- [TASK TO CARRY OUT] Return the lines below that contain "description".

/---

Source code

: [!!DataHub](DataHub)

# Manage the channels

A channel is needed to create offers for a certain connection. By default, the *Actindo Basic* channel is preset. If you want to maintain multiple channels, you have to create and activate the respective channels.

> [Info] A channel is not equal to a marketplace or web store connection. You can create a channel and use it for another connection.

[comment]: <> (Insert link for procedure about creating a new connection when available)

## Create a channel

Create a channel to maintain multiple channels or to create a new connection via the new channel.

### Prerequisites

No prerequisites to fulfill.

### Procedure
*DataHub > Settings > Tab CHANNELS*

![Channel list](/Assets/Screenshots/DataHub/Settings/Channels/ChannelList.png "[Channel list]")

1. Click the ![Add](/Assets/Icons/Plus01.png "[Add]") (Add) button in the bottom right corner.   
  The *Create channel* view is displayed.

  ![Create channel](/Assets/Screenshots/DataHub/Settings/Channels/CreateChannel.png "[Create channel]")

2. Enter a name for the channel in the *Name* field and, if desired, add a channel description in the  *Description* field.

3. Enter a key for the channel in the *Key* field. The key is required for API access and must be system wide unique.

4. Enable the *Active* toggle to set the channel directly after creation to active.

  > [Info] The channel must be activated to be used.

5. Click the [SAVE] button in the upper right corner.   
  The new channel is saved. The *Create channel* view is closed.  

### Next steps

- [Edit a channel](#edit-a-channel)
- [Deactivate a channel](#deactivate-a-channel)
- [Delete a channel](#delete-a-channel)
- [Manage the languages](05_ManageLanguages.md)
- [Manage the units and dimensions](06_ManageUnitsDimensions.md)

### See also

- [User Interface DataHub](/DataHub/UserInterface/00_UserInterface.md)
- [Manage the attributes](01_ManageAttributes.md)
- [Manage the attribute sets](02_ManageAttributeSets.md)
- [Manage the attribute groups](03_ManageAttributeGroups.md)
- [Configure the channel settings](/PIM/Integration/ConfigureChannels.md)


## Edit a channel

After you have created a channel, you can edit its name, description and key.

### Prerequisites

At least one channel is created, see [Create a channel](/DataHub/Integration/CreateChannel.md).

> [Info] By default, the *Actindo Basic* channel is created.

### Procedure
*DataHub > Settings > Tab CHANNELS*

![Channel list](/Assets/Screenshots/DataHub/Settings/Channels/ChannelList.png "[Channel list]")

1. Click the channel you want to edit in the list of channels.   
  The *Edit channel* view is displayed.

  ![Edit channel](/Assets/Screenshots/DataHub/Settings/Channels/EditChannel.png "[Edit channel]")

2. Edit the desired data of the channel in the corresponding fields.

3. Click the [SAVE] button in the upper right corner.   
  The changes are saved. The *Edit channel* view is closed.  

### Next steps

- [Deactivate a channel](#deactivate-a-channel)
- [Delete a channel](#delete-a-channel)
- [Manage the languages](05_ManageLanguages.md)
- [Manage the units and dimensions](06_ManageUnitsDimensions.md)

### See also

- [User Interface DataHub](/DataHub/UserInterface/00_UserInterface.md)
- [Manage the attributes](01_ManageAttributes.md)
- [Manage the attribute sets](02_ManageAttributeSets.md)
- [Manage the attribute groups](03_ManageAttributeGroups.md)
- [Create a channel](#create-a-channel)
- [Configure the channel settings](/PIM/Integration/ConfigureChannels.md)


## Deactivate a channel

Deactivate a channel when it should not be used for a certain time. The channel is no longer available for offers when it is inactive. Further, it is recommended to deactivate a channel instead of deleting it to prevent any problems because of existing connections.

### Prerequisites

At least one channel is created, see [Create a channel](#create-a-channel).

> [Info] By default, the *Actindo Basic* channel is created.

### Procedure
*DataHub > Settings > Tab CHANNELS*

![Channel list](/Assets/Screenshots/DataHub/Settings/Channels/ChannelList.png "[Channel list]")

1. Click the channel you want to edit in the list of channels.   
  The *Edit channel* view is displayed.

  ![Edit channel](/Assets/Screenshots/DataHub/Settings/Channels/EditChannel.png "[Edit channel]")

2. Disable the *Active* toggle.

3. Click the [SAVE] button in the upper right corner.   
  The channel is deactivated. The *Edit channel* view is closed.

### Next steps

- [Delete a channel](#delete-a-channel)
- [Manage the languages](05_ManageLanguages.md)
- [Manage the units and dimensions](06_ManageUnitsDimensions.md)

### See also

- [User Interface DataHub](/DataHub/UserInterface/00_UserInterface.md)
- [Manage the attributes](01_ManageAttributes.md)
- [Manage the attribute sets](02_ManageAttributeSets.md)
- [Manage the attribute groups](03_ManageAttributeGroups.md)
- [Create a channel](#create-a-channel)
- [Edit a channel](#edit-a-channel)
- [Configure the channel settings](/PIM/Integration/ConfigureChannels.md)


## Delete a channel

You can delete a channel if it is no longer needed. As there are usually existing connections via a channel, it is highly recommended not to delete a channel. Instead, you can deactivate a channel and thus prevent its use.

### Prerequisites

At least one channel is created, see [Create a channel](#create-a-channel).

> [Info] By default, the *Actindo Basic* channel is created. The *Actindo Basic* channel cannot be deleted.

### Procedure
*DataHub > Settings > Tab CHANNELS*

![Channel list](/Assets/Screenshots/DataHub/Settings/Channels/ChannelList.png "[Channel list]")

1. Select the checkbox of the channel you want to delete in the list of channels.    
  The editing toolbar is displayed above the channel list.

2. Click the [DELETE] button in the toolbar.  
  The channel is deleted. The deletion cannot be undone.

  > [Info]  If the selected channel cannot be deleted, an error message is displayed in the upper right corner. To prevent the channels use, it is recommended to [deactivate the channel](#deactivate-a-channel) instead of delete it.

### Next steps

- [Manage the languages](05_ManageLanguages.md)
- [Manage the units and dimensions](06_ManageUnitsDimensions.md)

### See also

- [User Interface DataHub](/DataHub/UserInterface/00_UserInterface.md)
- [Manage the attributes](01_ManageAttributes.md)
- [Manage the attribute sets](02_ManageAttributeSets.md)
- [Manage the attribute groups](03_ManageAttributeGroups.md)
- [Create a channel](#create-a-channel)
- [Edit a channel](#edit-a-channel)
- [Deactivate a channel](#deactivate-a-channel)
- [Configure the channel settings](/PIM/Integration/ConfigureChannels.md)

\---
/---

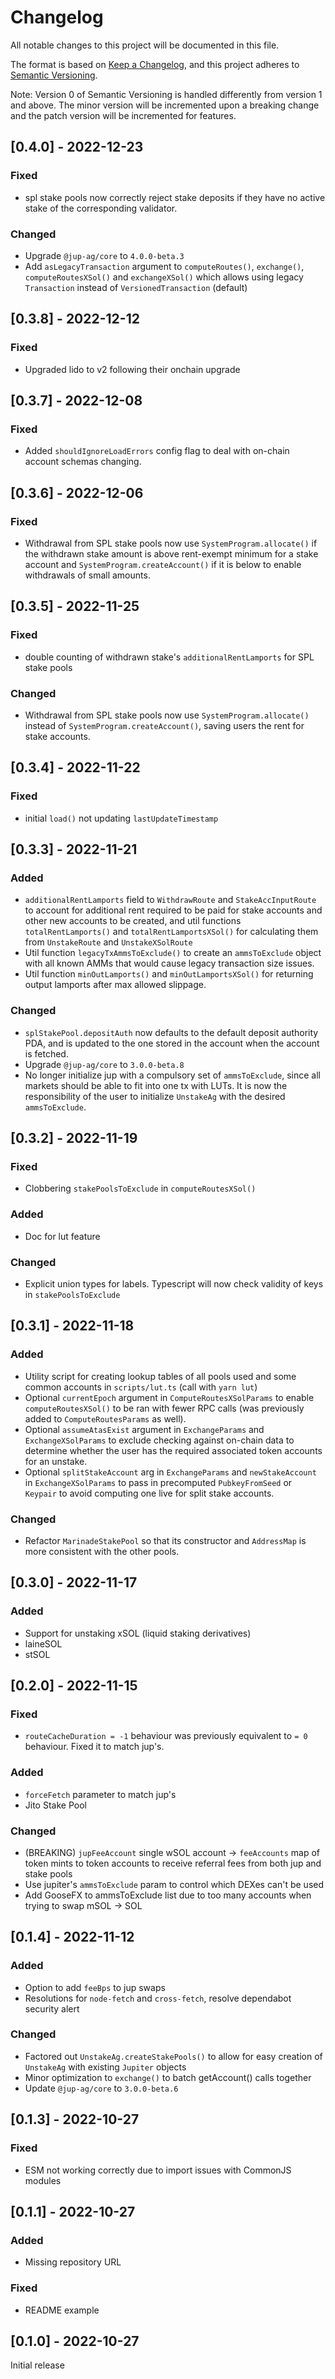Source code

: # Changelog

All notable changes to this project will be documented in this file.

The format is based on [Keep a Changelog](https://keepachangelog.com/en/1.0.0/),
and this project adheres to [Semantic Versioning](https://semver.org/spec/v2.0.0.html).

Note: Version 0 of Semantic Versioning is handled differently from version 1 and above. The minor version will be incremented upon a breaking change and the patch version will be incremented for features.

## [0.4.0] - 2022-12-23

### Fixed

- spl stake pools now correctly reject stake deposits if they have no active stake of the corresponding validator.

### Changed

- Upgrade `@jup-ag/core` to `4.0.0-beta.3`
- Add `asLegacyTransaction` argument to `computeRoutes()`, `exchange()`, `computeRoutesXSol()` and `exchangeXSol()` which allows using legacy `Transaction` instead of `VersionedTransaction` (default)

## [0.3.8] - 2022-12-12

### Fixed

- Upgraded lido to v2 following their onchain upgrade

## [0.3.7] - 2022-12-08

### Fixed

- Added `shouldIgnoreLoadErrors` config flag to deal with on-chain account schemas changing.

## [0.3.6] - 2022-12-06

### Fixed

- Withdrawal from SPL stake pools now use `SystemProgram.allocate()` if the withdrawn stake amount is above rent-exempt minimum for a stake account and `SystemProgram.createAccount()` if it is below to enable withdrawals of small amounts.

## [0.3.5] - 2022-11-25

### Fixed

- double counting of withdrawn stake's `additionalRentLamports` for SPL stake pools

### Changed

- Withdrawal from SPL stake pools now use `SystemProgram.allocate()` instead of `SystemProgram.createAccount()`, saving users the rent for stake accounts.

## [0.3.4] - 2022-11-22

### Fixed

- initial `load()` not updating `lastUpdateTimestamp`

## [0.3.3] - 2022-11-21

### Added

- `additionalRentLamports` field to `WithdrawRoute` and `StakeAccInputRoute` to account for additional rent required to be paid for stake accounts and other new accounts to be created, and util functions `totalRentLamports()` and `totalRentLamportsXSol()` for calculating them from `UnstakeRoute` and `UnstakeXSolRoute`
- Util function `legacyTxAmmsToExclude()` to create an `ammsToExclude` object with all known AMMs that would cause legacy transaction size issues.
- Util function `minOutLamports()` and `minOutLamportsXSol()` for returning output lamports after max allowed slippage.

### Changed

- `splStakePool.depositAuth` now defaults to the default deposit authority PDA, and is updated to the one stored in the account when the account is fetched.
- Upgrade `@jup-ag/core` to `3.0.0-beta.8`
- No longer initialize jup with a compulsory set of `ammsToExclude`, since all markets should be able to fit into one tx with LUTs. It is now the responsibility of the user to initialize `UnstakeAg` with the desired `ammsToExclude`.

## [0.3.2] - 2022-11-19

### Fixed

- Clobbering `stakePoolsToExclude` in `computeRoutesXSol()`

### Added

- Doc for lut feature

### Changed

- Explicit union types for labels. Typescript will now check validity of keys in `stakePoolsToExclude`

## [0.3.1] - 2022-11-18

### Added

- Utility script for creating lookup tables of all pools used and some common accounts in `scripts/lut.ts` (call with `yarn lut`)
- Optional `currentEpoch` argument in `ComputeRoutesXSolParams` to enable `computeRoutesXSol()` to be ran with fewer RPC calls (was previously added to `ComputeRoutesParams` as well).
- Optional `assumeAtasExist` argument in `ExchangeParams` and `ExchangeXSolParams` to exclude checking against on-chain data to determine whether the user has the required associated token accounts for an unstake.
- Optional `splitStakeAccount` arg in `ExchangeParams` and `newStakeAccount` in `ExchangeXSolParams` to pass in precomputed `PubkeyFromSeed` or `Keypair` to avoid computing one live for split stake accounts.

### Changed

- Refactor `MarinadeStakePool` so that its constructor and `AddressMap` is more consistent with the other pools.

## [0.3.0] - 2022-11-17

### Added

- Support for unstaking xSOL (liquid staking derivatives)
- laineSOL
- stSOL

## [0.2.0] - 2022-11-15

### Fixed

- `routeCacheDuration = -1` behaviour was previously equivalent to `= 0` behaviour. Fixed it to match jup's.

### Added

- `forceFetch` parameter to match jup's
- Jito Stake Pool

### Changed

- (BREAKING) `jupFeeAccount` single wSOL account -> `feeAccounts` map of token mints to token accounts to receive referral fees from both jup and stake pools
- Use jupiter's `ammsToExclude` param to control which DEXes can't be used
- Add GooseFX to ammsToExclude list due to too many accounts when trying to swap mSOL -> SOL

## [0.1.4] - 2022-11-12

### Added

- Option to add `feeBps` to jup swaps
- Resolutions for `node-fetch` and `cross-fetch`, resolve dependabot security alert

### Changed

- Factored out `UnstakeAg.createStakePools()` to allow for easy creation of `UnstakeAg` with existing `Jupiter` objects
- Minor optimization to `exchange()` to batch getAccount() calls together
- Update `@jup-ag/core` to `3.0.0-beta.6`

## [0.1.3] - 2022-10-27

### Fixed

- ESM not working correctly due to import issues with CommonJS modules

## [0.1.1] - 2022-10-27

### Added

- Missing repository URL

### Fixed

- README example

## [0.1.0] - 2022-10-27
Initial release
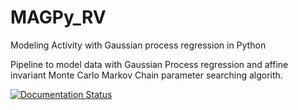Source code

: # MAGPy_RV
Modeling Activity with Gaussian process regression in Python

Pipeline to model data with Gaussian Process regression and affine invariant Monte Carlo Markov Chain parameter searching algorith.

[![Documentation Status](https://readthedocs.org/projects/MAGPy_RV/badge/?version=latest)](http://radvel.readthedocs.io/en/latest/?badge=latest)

\---
/---

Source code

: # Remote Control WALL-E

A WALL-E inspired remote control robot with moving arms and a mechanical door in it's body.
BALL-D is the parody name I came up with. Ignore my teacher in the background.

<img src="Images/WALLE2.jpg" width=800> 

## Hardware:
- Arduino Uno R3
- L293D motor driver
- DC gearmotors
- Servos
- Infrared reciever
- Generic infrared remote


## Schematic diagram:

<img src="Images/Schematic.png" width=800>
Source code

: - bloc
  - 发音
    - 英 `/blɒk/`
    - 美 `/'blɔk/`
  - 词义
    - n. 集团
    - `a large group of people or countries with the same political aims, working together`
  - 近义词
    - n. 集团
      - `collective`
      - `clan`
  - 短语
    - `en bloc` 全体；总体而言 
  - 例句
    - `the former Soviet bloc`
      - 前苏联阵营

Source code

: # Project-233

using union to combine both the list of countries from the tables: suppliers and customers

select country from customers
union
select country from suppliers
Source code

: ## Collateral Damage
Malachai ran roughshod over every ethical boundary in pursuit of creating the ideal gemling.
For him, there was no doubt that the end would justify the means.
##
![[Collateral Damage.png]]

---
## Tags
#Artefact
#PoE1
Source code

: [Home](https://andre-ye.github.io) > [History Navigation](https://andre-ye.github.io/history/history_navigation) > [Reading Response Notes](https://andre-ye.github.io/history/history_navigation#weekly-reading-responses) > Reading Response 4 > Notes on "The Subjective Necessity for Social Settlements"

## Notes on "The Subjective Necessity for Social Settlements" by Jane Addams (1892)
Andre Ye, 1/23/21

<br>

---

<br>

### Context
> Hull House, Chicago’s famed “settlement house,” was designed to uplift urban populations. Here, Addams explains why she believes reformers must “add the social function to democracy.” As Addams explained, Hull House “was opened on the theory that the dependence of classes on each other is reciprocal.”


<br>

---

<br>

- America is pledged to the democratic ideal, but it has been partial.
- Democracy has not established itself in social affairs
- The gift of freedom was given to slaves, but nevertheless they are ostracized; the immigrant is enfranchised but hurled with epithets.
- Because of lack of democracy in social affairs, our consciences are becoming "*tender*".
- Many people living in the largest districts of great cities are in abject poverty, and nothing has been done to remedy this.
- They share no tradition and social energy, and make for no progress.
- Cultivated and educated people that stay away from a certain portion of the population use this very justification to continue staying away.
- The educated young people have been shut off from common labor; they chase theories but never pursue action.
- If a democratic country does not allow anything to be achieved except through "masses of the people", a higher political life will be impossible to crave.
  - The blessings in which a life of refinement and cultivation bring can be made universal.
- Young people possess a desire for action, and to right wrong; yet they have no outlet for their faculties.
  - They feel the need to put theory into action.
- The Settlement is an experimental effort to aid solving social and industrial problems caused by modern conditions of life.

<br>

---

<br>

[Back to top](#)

\---

- [SOLUTION TO THIS TASK]
2. Enter a name for the channel in the *Name* field and, if desired, add a channel description in the  *Description* field.
After you have created a channel, you can edit its name, description and key.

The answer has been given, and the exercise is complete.